Le régime très ancien, très particulier et très rigoureux de la domanialité publique est dominé par l'idée que le domaine est inaliénable et que l'administration doit exercer des pouvoirs très étendus pour en garantir l'intégrité. Elle a, dans ce domaine, une véritable obligation de résultat. Quant au domaine privé des collectivités publiques, même s'il est en théorie soumis à un régime de droit privé, il n'en demeure pas moins un élément de la propriété publique, laquelle est protégée par la Constitution au même titre que la propriété privée. Depuis l'incorporation de la Charte de l'environnement de 2004 à la Constitution, la protection de l'environnement constitue un objectif de valeur constitutionnelle, tout comme, depuis déjà de nombreuses années, la protection de la santé publique. La protection de l'ordre public constitue, de même, une obligation constitutionnelle pour toutes les autorités publiques.
La situation que connaît la Guyane étant devenue intolérable, il convient d'y mettre fin.
Il est donc prévu d'instaurer un dispositif adapté à la situation particulière de la Guyane pour permettre au représentant de l'Etat d'intervenir, soit d'office, soit à la demande du maire ou de l'organe exécutif d'une autre collectivité publique concernée,  dès la constatation de l'implantation d'une construction qui contreviendrait aux règles d'occupation des domaines privé et public de l'Etat.
L'arrêté du représentant de l'Etat ne pourra entrer en vigueur qu'après son homologation par le juge administratif des référés : cette procédure est très étroitement inspirée de celle déjà en vigueur pour les immeubles menaçant ruine (art. L. 511-2 du code de la construction et de l'habitation, tel que modifié en dernier lieu par l'ordonnance n° 2005-1566 du 15 décembre 2005). Un tel dispositif, déjà admis pour des immeubles appartenant à des propriétaires privés, nous paraît pouvoir être transposé sans difficulté au domaine des collectivités publiques, que ce domaine soit soumis au régime du domaine public ou à celui du domaine privé. Aucune règle ni aucun principe de valeur constitutionnelle ne nous paraît s'opposer à la modification, sur ce point précis et limité, de la répartition traditionnelle des compétences entre les deux ordres de juridiction ; on rappellera que les dépendances du domaine privé des collectivités publiques ne sont pas entièrement soustraites à la compétence du juge administratif, qui statut en particulier sur la légalité des actes des collectivités publiques les acquérant ou les cédant. On rappellera également que, dans une occurrence certes différente, l'article 9-I de la loi 2000-614 du 5 juillet 2000 relative à l'accueil et à l'habitat des gens du voyage a donné compétence au tribunal de grande instance pour, y compris sur le domaine public, ordonner l'évacuation forcée des résidences mobiles : la modification de la répartition des ordres de juridiction est donc susceptible d'aménagements ponctuels. Pour ce qui concerne la Guyane, la prédominance des phénomènes de constructions illégales sur le domaine des collectivités publiques nous conduit à privilégier la compétence du juge administratif. Cette nouvelle procédure n'interdira d'ailleurs pas à l'autorité compétente de recourir par ailleurs aux voies de droit habituelles pour ce qui concerne l'expulsion du domaine public.

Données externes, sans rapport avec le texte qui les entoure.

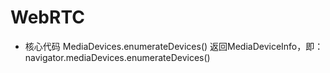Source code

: # WebRTC

- 核心代码
MediaDevices.enumerateDevices() 返回MediaDeviceInfo，即：
navigator.mediaDevices.enumerateDevices()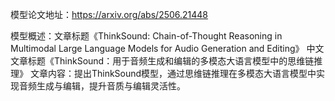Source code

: 模型论文地址：https://arxiv.org/abs/2506.21448

模型概述：文章标题《ThinkSound: Chain-of-Thought Reasoning in Multimodal Large Language Models for Audio Generation and Editing》
中文文章标题《ThinkSound：用于音频生成和编辑的多模态大语言模型中的思维链推理》
文章内容：提出ThinkSound模型，通过思维链推理在多模态大语言模型中实现音频生成与编辑，提升音质与编辑灵活性。
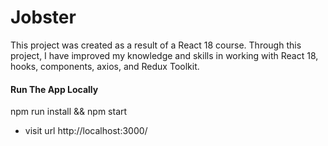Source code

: # Jobster

This project was created as a result of a React 18 course. Through this project, I have improved my knowledge and skills in working with React 18, hooks, components, axios, and Redux Toolkit.

#### Run The App Locally

npm run install && npm start

- visit url http://localhost:3000/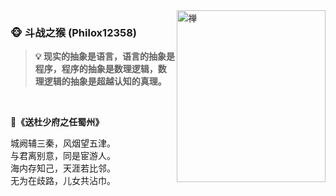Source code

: <img align="right" src="https://github.com/blinkfox/blinkfox/blob/master/zen-logo.png" alt="禅" width="238px" height="275px" />

### 🐵 斗战之猴 (Philox12358)

> **💡 现实的抽象是语言，语言的抽象是程序，程序的抽象是数理逻辑，数理逻辑的抽象是超越认知的真理。**

<br />

**🚀《送杜少府之任蜀州》**

城阙辅三秦，风烟望五津。<br />
与君离别意，同是宦游人。<br />
海内存知己，天涯若比邻。<br />
无为在歧路，儿女共沾巾。

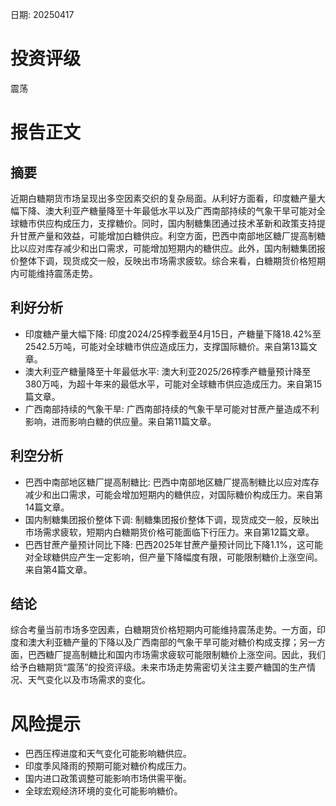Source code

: 
日期: 20250417

# 投资评级

震荡

# 报告正文

## 摘要

近期白糖期货市场呈现出多空因素交织的复杂局面。从利好方面看，印度糖产量大幅下降、澳大利亚产糖量降至十年最低水平以及广西南部持续的气象干旱可能对全球糖市供应构成压力，支撑糖价。同时，国内制糖集团通过技术革新和政策支持提升甘蔗产量和效益，可能增加白糖供应。利空方面，巴西中南部地区糖厂提高制糖比以应对库存减少和出口需求，可能增加短期内的糖供应。此外，国内制糖集团报价整体下调，现货成交一般，反映出市场需求疲软。综合来看，白糖期货价格短期内可能维持震荡走势。

## 利好分析

* 印度糖产量大幅下降: 印度2024/25榨季截至4月15日，产糖量下降18.42%至2542.5万吨，可能对全球糖市供应造成压力，支撑国际糖价。来自第13篇文章。
* 澳大利亚产糖量降至十年最低水平: 澳大利亚2025/26榨季产糖量预计降至380万吨，为超十年来的最低水平，可能对全球糖市供应造成压力。来自第15篇文章。
* 广西南部持续的气象干旱: 广西南部持续的气象干旱可能对甘蔗产量造成不利影响，进而影响白糖的供应量。来自第11篇文章。

## 利空分析

* 巴西中南部地区糖厂提高制糖比: 巴西中南部地区糖厂提高制糖比以应对库存减少和出口需求，可能会增加短期内的糖供应，对国际糖价构成压力。来自第14篇文章。
* 国内制糖集团报价整体下调: 制糖集团报价整体下调，现货成交一般，反映出市场需求疲软，短期内白糖期货价格可能面临下行压力。来自第12篇文章。
* 巴西甘蔗产量预计同比下降: 巴西2025年甘蔗产量预计同比下降1.1%，这可能对全球糖供应产生一定影响，但产量下降幅度有限，可能限制糖价上涨空间。来自第4篇文章。

## 结论

综合考量当前市场多空因素，白糖期货价格短期内可能维持震荡走势。一方面，印度和澳大利亚糖产量的下降以及广西南部的气象干旱可能对糖价构成支撑；另一方面，巴西糖厂提高制糖比和国内市场需求疲软可能限制糖价上涨空间。因此，我们给予白糖期货“震荡”的投资评级。未来市场走势需密切关注主要产糖国的生产情况、天气变化以及市场需求的变化。

# 风险提示

* 巴西压榨进度和天气变化可能影响糖供应。
* 印度季风降雨的预期可能对糖价构成压力。
* 国内进口政策调整可能影响市场供需平衡。
* 全球宏观经济环境的变化可能影响糖价。
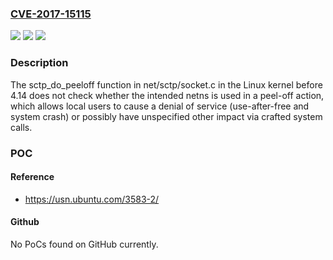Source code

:### [CVE-2017-15115](https://cve.mitre.org/cgi-bin/cvename.cgi?name=CVE-2017-15115)
![](https://img.shields.io/static/v1?label=Product&message=Linux%20kernel%20before%204.14-rc6&color=blue)
![](https://img.shields.io/static/v1?label=Version&message=%3D%20Linux%20kernel%20before%204.14-rc6%20&color=brighgreen)
![](https://img.shields.io/static/v1?label=Vulnerability&message=local%20crash&color=brighgreen)

### Description

The sctp_do_peeloff function in net/sctp/socket.c in the Linux kernel before 4.14 does not check whether the intended netns is used in a peel-off action, which allows local users to cause a denial of service (use-after-free and system crash) or possibly have unspecified other impact via crafted system calls.

### POC

#### Reference
- https://usn.ubuntu.com/3583-2/

#### Github
No PoCs found on GitHub currently.

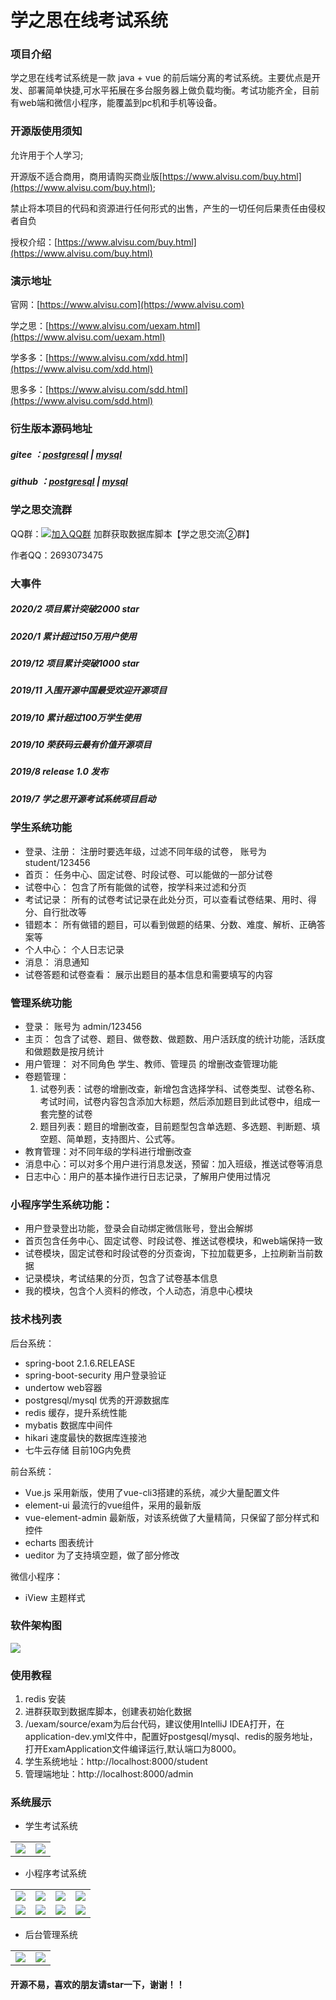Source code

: # 学之思在线考试系统

### 项目介绍
学之思在线考试系统是一款 java + vue 的前后端分离的考试系统。主要优点是开发、部署简单快捷,可水平拓展在多台服务器上做负载均衡。考试功能齐全，目前有web端和微信小程序，能覆盖到pc机和手机等设备。


### 开源版使用须知
允许用于个人学习;

开源版不适合商用，商用请购买商业版[https://www.alvisu.com/buy.html](https://www.alvisu.com/buy.html);

禁止将本项目的代码和资源进行任何形式的出售，产生的一切任何后果责任由侵权者自负

授权介绍：[https://www.alvisu.com/buy.html](https://www.alvisu.com/buy.html)


### 演示地址
官网：[https://www.alvisu.com](https://www.alvisu.com)

学之思：[https://www.alvisu.com/uexam.html](https://www.alvisu.com/uexam.html) 

学多多：[https://www.alvisu.com/xdd.html](https://www.alvisu.com/xdd.html) 

思多多：[https://www.alvisu.com/sdd.html](https://www.alvisu.com/sdd.html) 


### 衍生版本源码地址
##### gitee ：[postgresql](https://gitee.com/alvis-yu/uexam) | [mysql](https://gitee.com/alvis-yu/uexam-mysql)
##### github ：[postgresql](https://github.com/alvis-u/uexam) | [mysql](https://github.com/alvis-u/uexam-mysql)


### 学之思交流群
   QQ群：[![加入QQ群](https://img.shields.io/badge/947654489-blue.svg)](https://jq.qq.com/?_wv=1027&k=5WxCaeY)  加群获取数据库脚本【学之思交流②群】
   
   作者QQ：2693073475

 
### 大事件
##### 2020/2 项目累计突破2000 star
##### 2020/1 累计超过150万用户使用
##### 2019/12 项目累计突破1000 star
##### 2019/11 入围开源中国最受欢迎开源项目
##### 2019/10 累计超过100万学生使用
##### 2019/10 荣获码云最有价值开源项目
##### 2019/8 release 1.0 发布
##### 2019/7 学之思开源考试系统项目启动


### 学生系统功能
* 登录、注册： 注册时要选年级，过滤不同年级的试卷， 账号为student/123456
* 首页： 任务中心、固定试卷、时段试卷、可以能做的一部分试卷
* 试卷中心： 包含了所有能做的试卷，按学科来过滤和分页
* 考试记录： 所有的试卷考试记录在此处分页，可以查看试卷结果、用时、得分、自行批改等
* 错题本： 所有做错的题目，可以看到做题的结果、分数、难度、解析、正确答案等
* 个人中心： 个人日志记录
* 消息： 消息通知 
* 试卷答题和试卷查看： 展示出题目的基本信息和需要填写的内容

### 管理系统功能
* 登录： 账号为 admin/123456
* 主页： 包含了试卷、题目、做卷数、做题数、用户活跃度的统计功能，活跃度和做题数是按月统计
* 用户管理： 对不同角色 学生、教师、管理员 的增删改查管理功能
* 卷题管理：
    1. 试卷列表：试卷的增删改查，新增包含选择学科、试卷类型、试卷名称、考试时间，试卷内容包含添加大标题，然后添加题目到此试卷中，组成一套完整的试卷
    2. 题目列表：题目的增删改查，目前题型包含单选题、多选题、判断题、填空题、简单题，支持图片、公式等。
* 教育管理：对不同年级的学科进行增删改查
* 消息中心：可以对多个用户进行消息发送，预留：加入班级，推送试卷等消息
* 日志中心：用户的基本操作进行日志记录，了解用户使用过情况

### 小程序学生系统功能：
* 用户登录登出功能，登录会自动绑定微信账号，登出会解绑
* 首页包含任务中心、固定试卷、时段试卷、推送试卷模块，和web端保持一致
* 试卷模块，固定试卷和时段试卷的分页查询，下拉加载更多，上拉刷新当前数据
* 记录模块，考试结果的分页，包含了试卷基本信息
* 我的模块，包含个人资料的修改，个人动态，消息中心模块


###  技术栈列表
后台系统：
* spring-boot  2.1.6.RELEASE
* spring-boot-security 用户登录验证 
* undertow  web容器 
* postgresql/mysql 优秀的开源数据库
* redis 缓存，提升系统性能
* mybatis 数据库中间件
* hikari 速度最快的数据库连接池
* 七牛云存储 目前10G内免费

前台系统：
* Vue.js  采用新版，使用了vue-cli3搭建的系统，减少大量配置文件
* element-ui  最流行的vue组件，采用的最新版
* vue-element-admin 最新版，对该系统做了大量精简，只保留了部分样式和控件
* echarts 图表统计
* ueditor 为了支持填空题，做了部分修改

微信小程序：
* iView 主题样式


### 软件架构图
![](doc/image/frame/2.png)

### 使用教程
1. redis 安装
2. 进群获取到数据库脚本，创建表初始化数据
3. /uexam/source/exam为后台代码，建议使用IntelliJ IDEA打开，在application-dev.yml文件中，配置好postgesql/mysql、redis的服务地址，打开ExamApplication文件编译运行,默认端口为8000。
4. 学生系统地址：http://localhost:8000/student
5. 管理端地址：http://localhost:8000/admin

### 系统展示
* 学生考试系统
<table>
    <tr>
        <td><img src="doc/image/student/2.png"/></td>
        <td><img src="doc/image/student/12.png"/></td>
    </tr>
</table>

*  小程序考试系统
<table>
    <tr>
        <td><img src="doc/image/wx/student/1.png"/></td>
        <td><img src="doc/image/wx/student/2.png"/></td>
        <td><img src="doc/image/wx/student/3.png"/></td>
        <td><img src="doc/image/wx/student/4.png"/></td>
    </tr>
    <tr>
        <td><img src="doc/image/wx/student/5.png"/></td>
        <td><img src="doc/image/wx/student/8.png"/></td>
        <td><img src="doc/image/wx/student/6.png"/></td>
        <td><img src="doc/image/wx/student/7.png"/></td>
    </tr>
</table>

* 后台管理系统

<table>
    <tr>
        <td><img src="doc/image/admin/12.png"/></td>
        <td><img src="doc/image/admin/13.png"/></td>
    </tr>
</table>


#### 开源不易，喜欢的朋友请star一下，谢谢！！
     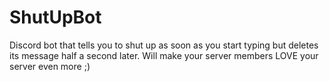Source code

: # ShutUpBot
Discord bot that tells you to shut up as soon as you start typing but deletes its message half a second later. Will make your server members LOVE your server even more ;)
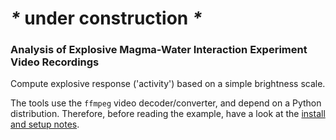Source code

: # _*_ under construction _*_


### Analysis of Explosive Magma-Water Interaction Experiment Video Recordings

Compute explosive response ('activity') based on a simple brightness
scale.


The tools use the `ffmpeg` video decoder/converter, and depend on a Python distribution. Therefore, before reading the example, have a look at the [install and setup notes](./setup.md).
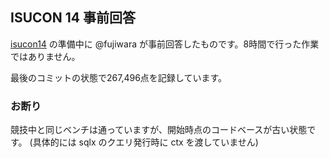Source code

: ## ISUCON 14 事前回答

[isucon14](https://github.com/isucon/isucon14) の準備中に @fujiwara が事前回答したものです。8時間で行った作業ではありません。

最後のコミットの状態で267,496点を記録しています。

### お断り

競技中と同じベンチは通っていますが、開始時点のコードベースが古い状態です。
(具体的には sqlx のクエリ発行時に ctx を渡していません)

Une fois l'arrêté du représentant de l'État homologué par le juge administratif des référés, au terme d'une procédure qui ne devra pas excéder cinq jours, il pourra être procédé à l'exécution forcée pour son application.
La nouvelle procédure n'est pas exclusive de dispositions en vigueur du code forestier, qui pénalisent l'atteinte à l'intégrité du domaine forestier.
Cette procédure offre ainsi toutes les garanties requises.


NB :La rectification porte sur la liste des signataires.